Task statement :: Taking each line of the material in turn, count those with the string "clear" and answer with the count alone.

[Start of Attachment]

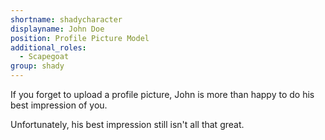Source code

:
 ```yaml
---
shortname: shadycharacter
displayname: John Doe
position: Profile Picture Model
additional_roles:
  - Scapegoat
group: shady
---
```


If you forget to upload a profile picture, John is more than happy to do his best impression of you. 

Unfortunately, his best impression still isn't all that great.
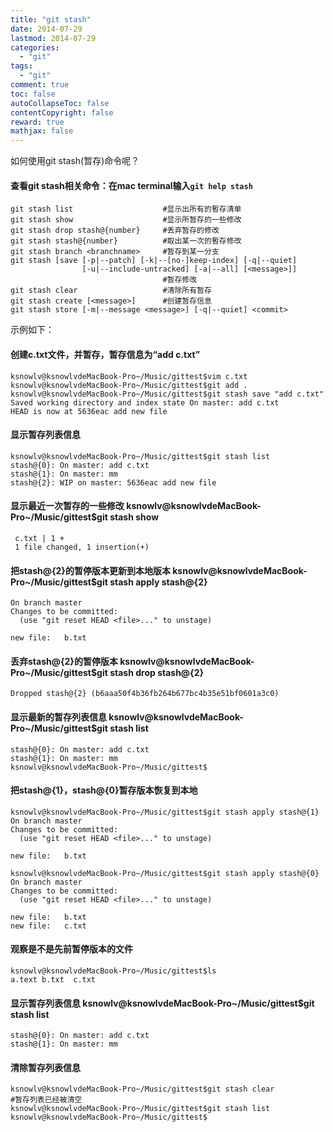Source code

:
 ```yaml
---
title: "git stash"
date: 2014-07-29
lastmod: 2014-07-29
categories:
  - "git"
tags:
  - "git"
comment: true
toc: false
autoCollapseToc: false
contentCopyright: false
reward: true
mathjax: false
---
```


如何使用git stash(暂存)命令呢？


#### 查看git stash相关命令：在mac terminal输入`git help stash`
    git stash list                    #显示出所有的暫存清单
    git stash show                    #显示所暂存的一些修改 
    git stash drop stash@{number}     #丢弃暂存的修改
    git stash stash@{number}          #取出某一次的暫存修改
    git stash branch <branchname>     #暂存到某一分支
    git stash [save [-p|--patch] [-k|--[no-]keep-index] [-q|--quiet]
                    [-u|--include-untracked] [-a|--all] [<message>]]
                                      #暂存修改
    git stash clear                   #清除所有暂存
    git stash create [<message>]      #创建暂存信息
    git stash store [-m|--message <message>] [-q|--quiet] <commit>
        
示例如下：
    
#### 创建c.txt文件，并暂存，暂存信息为“add c.txt”    
    ksnowlv@ksnowlvdeMacBook-Pro~/Music/gittest$vim c.txt
    ksnowlv@ksnowlvdeMacBook-Pro~/Music/gittest$git add .
    ksnowlv@ksnowlvdeMacBook-Pro~/Music/gittest$git stash save "add c.txt"
    Saved working directory and index state On master: add c.txt
    HEAD is now at 5636eac add new file
#### 显示暂存列表信息   
    ksnowlv@ksnowlvdeMacBook-Pro~/Music/gittest$git stash list
    stash@{0}: On master: add c.txt
    stash@{1}: On master: mm
    stash@{2}: WIP on master: 5636eac add new file

#### 显示最近一次暂存的一些修改    ksnowlv@ksnowlvdeMacBook-Pro~/Music/gittest$git stash show
     c.txt | 1 +
     1 file changed, 1 insertion(+)

#### 把stash@{2}的暂停版本更新到本地版本    ksnowlv@ksnowlvdeMacBook-Pro~/Music/gittest$git stash apply stash@{2} 
    On branch master
    Changes to be committed:
      (use "git reset HEAD <file>..." to unstage)

	new file:   b.txt

#### 丢弃stash@{2}的暂停版本    ksnowlv@ksnowlvdeMacBook-Pro~/Music/gittest$git stash drop stash@{2}
    Dropped stash@{2} (b6aaa50f4b36fb264b677bc4b35e51bf0601a3c0)
   
#### 显示最新的暂存列表信息    ksnowlv@ksnowlvdeMacBook-Pro~/Music/gittest$git stash list
    stash@{0}: On master: add c.txt
    stash@{1}: On master: mm
    ksnowlv@ksnowlvdeMacBook-Pro~/Music/gittest$
    
#### 把stash@{1}，stash@{0}暂存版本恢复到本地
    ksnowlv@ksnowlvdeMacBook-Pro~/Music/gittest$git stash apply stash@{1}
    On branch master
    Changes to be committed:
      (use "git reset HEAD <file>..." to unstage)

	new file:   b.txt

    ksnowlv@ksnowlvdeMacBook-Pro~/Music/gittest$git stash apply stash@{0}
    On branch master
    Changes to be committed:
      (use "git reset HEAD <file>..." to unstage)

	new file:   b.txt
	new file:   c.txt

#### 观察是不是先前暂停版本的文件
    ksnowlv@ksnowlvdeMacBook-Pro~/Music/gittest$ls
    a.text b.txt  c.txt
    
#### 显示暂存列表信息    ksnowlv@ksnowlvdeMacBook-Pro~/Music/gittest$git stash list
    stash@{0}: On master: add c.txt
    stash@{1}: On master: mm

#### 清除暂存列表信息
    ksnowlv@ksnowlvdeMacBook-Pro~/Music/gittest$git stash clear
    #暂存列表已经被清空
    ksnowlv@ksnowlvdeMacBook-Pro~/Music/gittest$git stash list
    ksnowlv@ksnowlvdeMacBook-Pro~/Music/gittest$

 

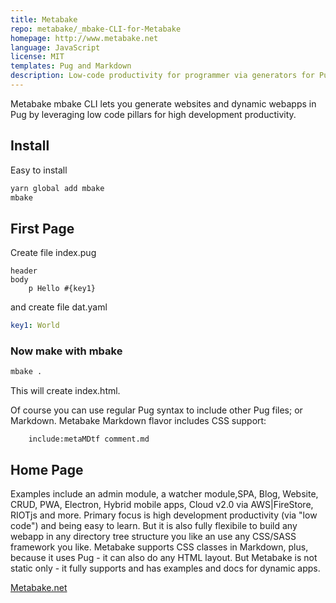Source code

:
 ```yaml
---
title: Metabake
repo: metabake/_mbake-CLI-for-Metabake
homepage: http://www.metabake.net
language: JavaScript
license: MIT
templates: Pug and Markdown
description: Low-code productivity for programmer via generators for Pug, Markdown and much more; including dynamic data binding.
---
```


Metabake mbake CLI lets you generate websites and dynamic webapps in Pug by leveraging low code pillars for high development productivity.

## Install

Easy to install

```sh
yarn global add mbake
mbake
```

## First Page

Create file index.pug
```pug
header
body
    p Hello #{key1}
```
and create file dat.yaml
```yaml
key1: World
```

### Now make with mbake

```sh
mbake .
```

This will create index.html. 

Of course you can use regular Pug syntax to include other Pug files; or Markdown. Metabake Markdown flavor includes CSS support:
```pug
    include:metaMDtf comment.md
```

## Home Page

Examples include an admin module, a watcher module,SPA, Blog, Website, CRUD, PWA, Electron,  Hybrid mobile apps, Cloud v2.0 via AWS|FireStore, RIOTjs and more. 
Primary focus is high development productivity (via "low code") and being easy to learn. But it is also fully flexibile to build any webapp in any directory tree structure you like an use any CSS/SASS framework you like.
Metabake supports CSS classes in Markdown, plus, because it uses Pug - it can also do any HTML layout. But Metabake is not static only - it fully supports and has examples and docs for dynamic apps.

[Metabake.net](http://www.metabake.net)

[End of Attachment]

Your solution :: 2